The Hôtel de Castries (/fr/) is an hôtel particulier in the 7th arrondissement of Paris, at 72 Rue de Varenne. Dating from the end of the 17th and beginning of the 18th century, it was profoundly transformed by the Duke of Castries between 1843 and 1863, under the architects Joseph-Antoine Froelicher and François Clément Joseph Parent.

It is a property of the state. As of August 2022, it is the office of the Government Spokesman.

==History==

===Hôtel de Nogent===
The hôtel was originally built around the end of the 17th century by Jean Dufour, seigneur de Nogent. Typical of residences of this time, it had a courtyard forming a perfect square and two wings projecting off a central body to form a U, all of the same height. Slate-roofed, each of the wings had a passage running through it, with that on the left (preserved today) leading to the kitchens and that on the right to the stables.

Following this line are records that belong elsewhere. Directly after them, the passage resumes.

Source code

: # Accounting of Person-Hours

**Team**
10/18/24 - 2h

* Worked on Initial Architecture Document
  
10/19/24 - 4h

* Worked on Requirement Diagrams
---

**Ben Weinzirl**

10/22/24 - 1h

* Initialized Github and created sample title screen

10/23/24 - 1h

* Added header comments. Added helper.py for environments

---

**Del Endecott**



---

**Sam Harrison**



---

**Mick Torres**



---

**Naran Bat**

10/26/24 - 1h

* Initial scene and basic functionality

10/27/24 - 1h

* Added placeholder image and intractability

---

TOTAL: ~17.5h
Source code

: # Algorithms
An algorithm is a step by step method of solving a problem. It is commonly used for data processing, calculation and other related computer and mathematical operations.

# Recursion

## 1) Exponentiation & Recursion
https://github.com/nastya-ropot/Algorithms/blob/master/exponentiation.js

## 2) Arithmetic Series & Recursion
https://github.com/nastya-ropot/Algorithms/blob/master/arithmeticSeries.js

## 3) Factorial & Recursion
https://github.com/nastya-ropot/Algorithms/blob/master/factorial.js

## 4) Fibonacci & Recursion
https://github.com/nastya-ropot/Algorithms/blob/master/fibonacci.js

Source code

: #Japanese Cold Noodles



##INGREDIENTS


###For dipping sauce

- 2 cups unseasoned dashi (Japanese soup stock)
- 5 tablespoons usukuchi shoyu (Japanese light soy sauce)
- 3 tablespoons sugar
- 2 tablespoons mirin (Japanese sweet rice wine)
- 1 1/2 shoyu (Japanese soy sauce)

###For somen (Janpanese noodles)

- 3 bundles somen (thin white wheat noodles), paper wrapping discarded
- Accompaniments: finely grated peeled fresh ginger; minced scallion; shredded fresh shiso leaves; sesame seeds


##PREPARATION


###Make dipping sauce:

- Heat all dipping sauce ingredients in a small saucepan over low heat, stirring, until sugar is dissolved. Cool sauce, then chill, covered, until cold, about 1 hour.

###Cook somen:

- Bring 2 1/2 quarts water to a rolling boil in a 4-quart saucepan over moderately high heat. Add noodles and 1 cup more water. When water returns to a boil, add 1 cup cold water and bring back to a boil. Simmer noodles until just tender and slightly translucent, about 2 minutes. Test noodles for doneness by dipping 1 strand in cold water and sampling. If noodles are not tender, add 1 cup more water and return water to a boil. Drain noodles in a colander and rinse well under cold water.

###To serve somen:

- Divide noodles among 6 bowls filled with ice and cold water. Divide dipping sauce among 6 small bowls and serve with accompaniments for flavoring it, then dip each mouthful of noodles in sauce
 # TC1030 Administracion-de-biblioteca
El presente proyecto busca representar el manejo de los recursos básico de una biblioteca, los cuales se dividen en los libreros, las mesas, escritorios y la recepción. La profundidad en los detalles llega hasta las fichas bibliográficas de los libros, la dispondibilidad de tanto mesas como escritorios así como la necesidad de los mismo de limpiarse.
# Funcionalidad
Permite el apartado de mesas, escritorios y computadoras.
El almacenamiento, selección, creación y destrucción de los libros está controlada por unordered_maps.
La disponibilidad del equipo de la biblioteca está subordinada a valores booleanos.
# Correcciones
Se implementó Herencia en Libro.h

In the right wing was to be found an antechamber, a grand staircase, a dining room, another room of the stables, and an attic. The left wing also contained a staircase with iron stair rods, three small rooms, another room, and another attic. The central body contained a double-height (i.e. filling the ground and first floors) great hall and four other rooms.

===Alterations by the marquis de Castries===
On 27 September 1708, Jean Dufour's widow, Angélique Guyner, sold the hôtel to Jean François de La Croix de Castries (1663-1728), first marquis de Castries, who bought it with an inheritance from his uncle the cardinal of Bonzi (?-1703), archbishop of Narbonne. That inheritance also meant he could afford to spend 20,000 livres on rebuilding of the house and expansion of its gardens from 1708 to 1714. The Castries family held onto it until the end of the 19th century. On his death, the building was rented in 1729 to Charles Armand de Gontaut-Biron (1663-1756), for 7,500 livres a year.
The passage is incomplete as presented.